**Work required**
This exercise calls for an exact copy of the data below.

Segment Open

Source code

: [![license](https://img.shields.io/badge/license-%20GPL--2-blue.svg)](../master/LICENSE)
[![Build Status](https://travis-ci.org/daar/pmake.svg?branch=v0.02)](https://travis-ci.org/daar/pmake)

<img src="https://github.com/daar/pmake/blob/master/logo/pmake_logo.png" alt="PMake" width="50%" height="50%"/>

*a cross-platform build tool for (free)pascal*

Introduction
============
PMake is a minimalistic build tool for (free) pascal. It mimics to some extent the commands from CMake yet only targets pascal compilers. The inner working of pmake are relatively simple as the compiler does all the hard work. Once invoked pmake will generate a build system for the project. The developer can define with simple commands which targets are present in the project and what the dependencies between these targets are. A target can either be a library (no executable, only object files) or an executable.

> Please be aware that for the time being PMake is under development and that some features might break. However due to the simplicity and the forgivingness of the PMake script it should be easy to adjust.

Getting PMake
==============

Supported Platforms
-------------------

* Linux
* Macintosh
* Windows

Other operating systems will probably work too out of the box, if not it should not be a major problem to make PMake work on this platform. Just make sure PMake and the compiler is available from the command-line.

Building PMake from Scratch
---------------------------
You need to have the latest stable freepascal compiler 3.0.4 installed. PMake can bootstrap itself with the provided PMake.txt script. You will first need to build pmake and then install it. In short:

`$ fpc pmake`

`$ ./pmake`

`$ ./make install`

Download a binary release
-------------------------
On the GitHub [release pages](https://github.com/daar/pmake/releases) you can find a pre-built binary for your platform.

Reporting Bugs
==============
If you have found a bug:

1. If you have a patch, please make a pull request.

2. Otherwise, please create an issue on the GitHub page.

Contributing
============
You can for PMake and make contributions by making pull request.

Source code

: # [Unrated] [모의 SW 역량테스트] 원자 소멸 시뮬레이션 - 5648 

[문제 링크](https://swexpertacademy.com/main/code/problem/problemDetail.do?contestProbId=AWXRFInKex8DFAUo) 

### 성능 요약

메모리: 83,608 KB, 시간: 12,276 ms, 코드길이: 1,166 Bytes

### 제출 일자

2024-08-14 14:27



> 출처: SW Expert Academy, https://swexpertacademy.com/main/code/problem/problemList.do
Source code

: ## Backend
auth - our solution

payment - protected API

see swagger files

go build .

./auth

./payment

Segment Closed

**Written solution**
Source code

: [![license](https://img.shields.io/badge/license-%20GPL--2-blue.svg)](../master/LICENSE)
[![Build Status](https://travis-ci.org/daar/pmake.svg?branch=v0.02)](https://travis-ci.org/daar/pmake)

<img src="https://github.com/daar/pmake/blob/master/logo/pmake_logo.png" alt="PMake" width="50%" height="50%"/>

*a cross-platform build tool for (free)pascal*

Introduction
============
PMake is a minimalistic build tool for (free) pascal. It mimics to some extent the commands from CMake yet only targets pascal compilers. The inner working of pmake are relatively simple as the compiler does all the hard work. Once invoked pmake will generate a build system for the project. The developer can define with simple commands which targets are present in the project and what the dependencies between these targets are. A target can either be a library (no executable, only object files) or an executable.

> Please be aware that for the time being PMake is under development and that some features might break. However due to the simplicity and the forgivingness of the PMake script it should be easy to adjust.

Getting PMake
==============

Supported Platforms
-------------------

* Linux
* Macintosh
* Windows

Other operating systems will probably work too out of the box, if not it should not be a major problem to make PMake work on this platform. Just make sure PMake and the compiler is available from the command-line.

Building PMake from Scratch
---------------------------
You need to have the latest stable freepascal compiler 3.0.4 installed. PMake can bootstrap itself with the provided PMake.txt script. You will first need to build pmake and then install it. In short:

`$ fpc pmake`

`$ ./pmake`

`$ ./make install`

Download a binary release
-------------------------
On the GitHub [release pages](https://github.com/daar/pmake/releases) you can find a pre-built binary for your platform.

Reporting Bugs
==============
If you have found a bug:

1. If you have a patch, please make a pull request.

2. Otherwise, please create an issue on the GitHub page.

Contributing
============
You can for PMake and make contributions by making pull request.

Source code

: # [Unrated] [모의 SW 역량테스트] 원자 소멸 시뮬레이션 - 5648 

[문제 링크](https://swexpertacademy.com/main/code/problem/problemDetail.do?contestProbId=AWXRFInKex8DFAUo) 

### 성능 요약

메모리: 83,608 KB, 시간: 12,276 ms, 코드길이: 1,166 Bytes

### 제출 일자

2024-08-14 14:27



> 출처: SW Expert Academy, https://swexpertacademy.com/main/code/problem/problemList.do
Source code

: ## Backend
auth - our solution

payment - protected API

see swagger files

go build .

./auth

./payment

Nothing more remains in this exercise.